Stored items
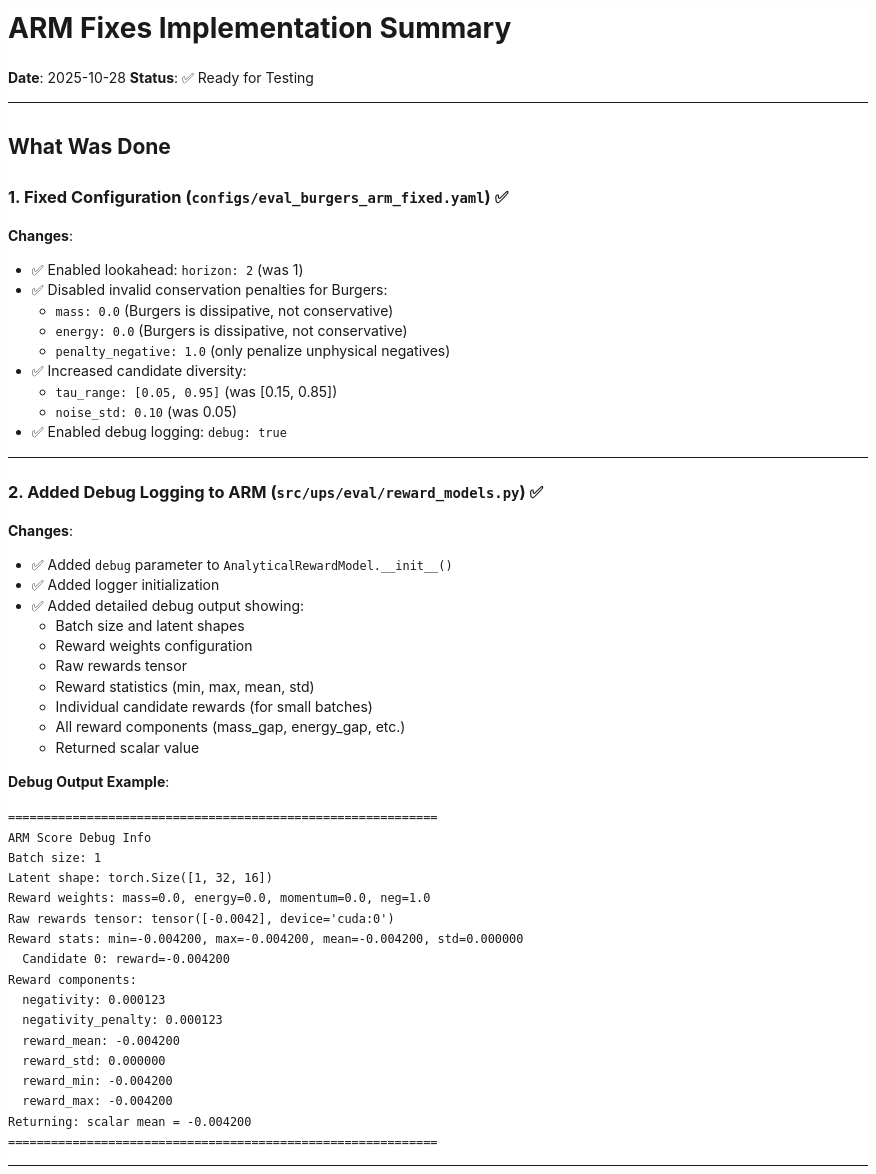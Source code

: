 # ARM Fixes Implementation Summary

**Date**: 2025-10-28
**Status**: ✅ Ready for Testing

---

## What Was Done

### 1. Fixed Configuration (`configs/eval_burgers_arm_fixed.yaml`) ✅

**Changes**:
- ✅ Enabled lookahead: `horizon: 2` (was 1)
- ✅ Disabled invalid conservation penalties for Burgers:
  - `mass: 0.0` (Burgers is dissipative, not conservative)
  - `energy: 0.0` (Burgers is dissipative, not conservative)
  - `penalty_negative: 1.0` (only penalize unphysical negatives)
- ✅ Increased candidate diversity:
  - `tau_range: [0.05, 0.95]` (was [0.15, 0.85])
  - `noise_std: 0.10` (was 0.05)
- ✅ Enabled debug logging: `debug: true`

---

### 2. Added Debug Logging to ARM (`src/ups/eval/reward_models.py`) ✅

**Changes**:
- ✅ Added `debug` parameter to `AnalyticalRewardModel.__init__()`
- ✅ Added logger initialization
- ✅ Added detailed debug output showing:
  - Batch size and latent shapes
  - Reward weights configuration
  - Raw rewards tensor
  - Reward statistics (min, max, mean, std)
  - Individual candidate rewards (for small batches)
  - All reward components (mass_gap, energy_gap, etc.)
  - Returned scalar value

**Debug Output Example**:
```
============================================================
ARM Score Debug Info
Batch size: 1
Latent shape: torch.Size([1, 32, 16])
Reward weights: mass=0.0, energy=0.0, momentum=0.0, neg=1.0
Raw rewards tensor: tensor([-0.0042], device='cuda:0')
Reward stats: min=-0.004200, max=-0.004200, mean=-0.004200, std=0.000000
  Candidate 0: reward=-0.004200
Reward components:
  negativity: 0.000123
  negativity_penalty: 0.000123
  reward_mean: -0.004200
  reward_std: 0.000000
  reward_min: -0.004200
  reward_max: -0.004200
Returning: scalar mean = -0.004200
============================================================
```

---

▸ **Task details**
As you read the records above, find each line that contains "tensor" and copy it.

▸ **Finished exercise**
  - Raw rewards tensor
Raw rewards tensor: tensor([-0.0042], device='cuda:0')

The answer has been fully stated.